Elder Heber C. Kimball stated: “As for my going into the immediate presence of God when I die, I do not expect it, but I expect to go into the world of spirits and associate with my brethren, and preach the Gospel in the spiritual world, and prepare myself in every necessary way to receive my body again, and then enter through the wall into the celestial world. I never shall come into the presence of my Father and God until I have received my resurrected body, neither will any other person.” 6

Joseph Fielding Smith 1876-1972

What does taken home to God mean? These words of Alma as I understand them, do not intend to convey the thought that all spirits go back into the presence of God for an assignment to a place of peace or a place of punishment and before him receive their individual sentence. “Taken home to God,” simply means that their mortal existence has come to an end, and they have returned to the world of spirits, where they are assign-ed to a place according to their works with the just or with the unjust, there to await the resurrection. “Back to God” is a phrase which finds an equivalent in many other well known conditions. …In the question of spirits returning to God, Pres. George Q. Cannon has made the following comment: Alma, when he says that “the spirits of all men, as soon as they are departed from this mortal body…are taken home to that God who gave them life,” has the idea doubt-less, in his mind that our God is omnipresent not in His own personality but through His minister, the Holy Spirit. He does not intend to convey the idea that they are immediately ushered into the personal presence of God.

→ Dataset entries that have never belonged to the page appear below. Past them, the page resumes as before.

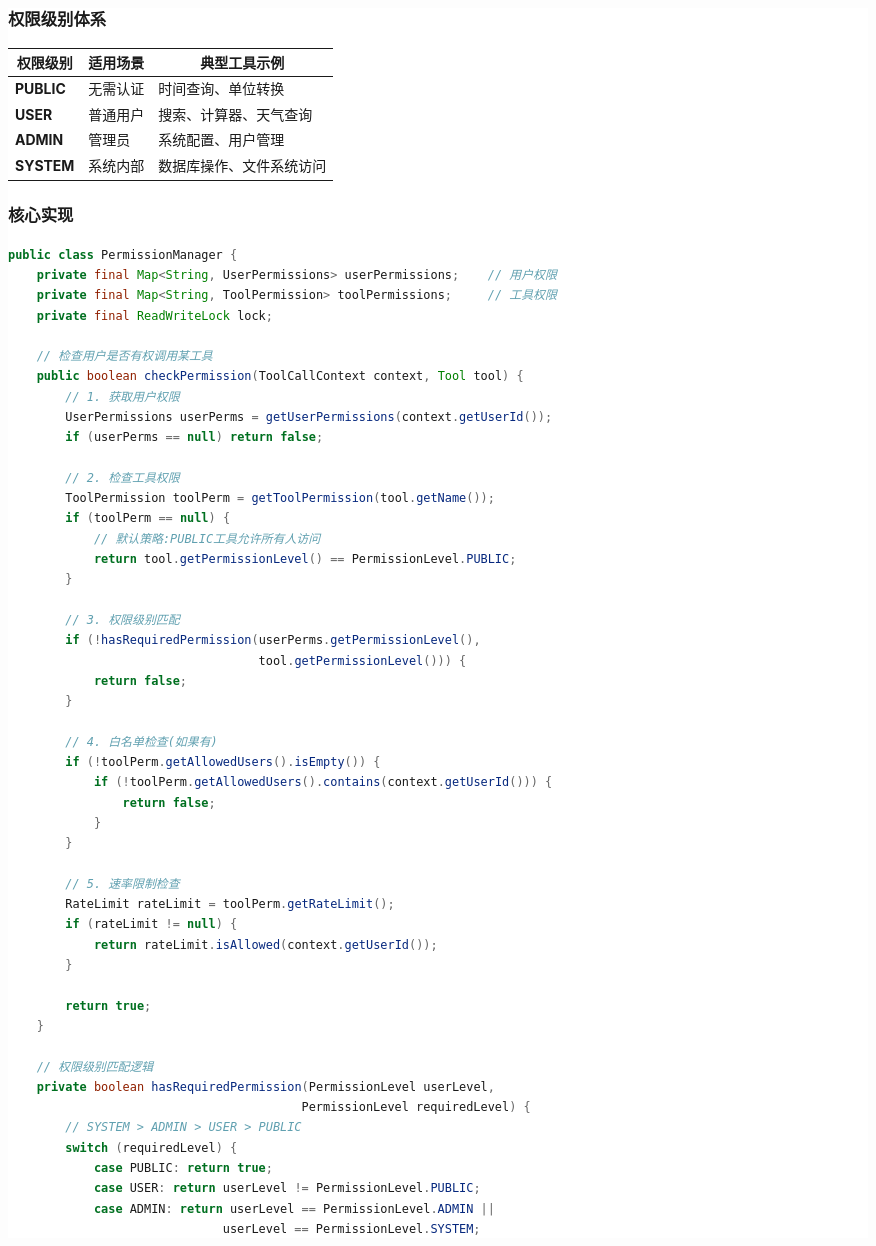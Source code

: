 ### 权限级别体系

| 权限级别 | 适用场景 | 典型工具示例 |
|----------|----------|----------------|
| **PUBLIC** | 无需认证 | 时间查询、单位转换 |
| **USER** | 普通用户 | 搜索、计算器、天气查询 |
| **ADMIN** | 管理员 | 系统配置、用户管理 |
| **SYSTEM** | 系统内部 | 数据库操作、文件系统访问 |

### 核心实现

```java
public class PermissionManager {
    private final Map<String, UserPermissions> userPermissions;    // 用户权限
    private final Map<String, ToolPermission> toolPermissions;     // 工具权限
    private final ReadWriteLock lock;
    
    // 检查用户是否有权调用某工具
    public boolean checkPermission(ToolCallContext context, Tool tool) {
        // 1. 获取用户权限
        UserPermissions userPerms = getUserPermissions(context.getUserId());
        if (userPerms == null) return false;
        
        // 2. 检查工具权限
        ToolPermission toolPerm = getToolPermission(tool.getName());
        if (toolPerm == null) {
            // 默认策略:PUBLIC工具允许所有人访问
            return tool.getPermissionLevel() == PermissionLevel.PUBLIC;
        }
        
        // 3. 权限级别匹配
        if (!hasRequiredPermission(userPerms.getPermissionLevel(), 
                                   tool.getPermissionLevel())) {
            return false;
        }
        
        // 4. 白名单检查(如果有)
        if (!toolPerm.getAllowedUsers().isEmpty()) {
            if (!toolPerm.getAllowedUsers().contains(context.getUserId())) {
                return false;
            }
        }
        
        // 5. 速率限制检查
        RateLimit rateLimit = toolPerm.getRateLimit();
        if (rateLimit != null) {
            return rateLimit.isAllowed(context.getUserId());
        }
        
        return true;
    }
    
    // 权限级别匹配逻辑
    private boolean hasRequiredPermission(PermissionLevel userLevel, 
                                         PermissionLevel requiredLevel) {
        // SYSTEM > ADMIN > USER > PUBLIC
        switch (requiredLevel) {
            case PUBLIC: return true;
            case USER: return userLevel != PermissionLevel.PUBLIC;
            case ADMIN: return userLevel == PermissionLevel.ADMIN || 
                              userLevel == PermissionLevel.SYSTEM;
```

He evidently uses that phrase in a qualified sense…. Solomon, makes such a similar statement: “Then shall the dust return to the earth as it was: and the spirit shall return unto God who gave it.” (Eccl. 12:7) The same idea is frequently expressed by the Latter day Saints. 7

Notes

  1. Elder James E. Talmage, Conference Report, April 1930, 97.
  2. “Paradise,” from Etymoline.com accessed 7.26.2020
  3. Joseph F. Smith, Teachings of the Prophet Joseph Smith, Deseret Book, 1977, p. 309.
  4. Orson Pratt, Journal of Discourses, 16:365.
  5. George Q. Cannon, Gospel Truth, p. 58.
  6. Heber C. Kimball, Journal of Discourses 3:112-113.
  7. Joseph Fielding Smith Jr., Answers to gospel questions, 2:85.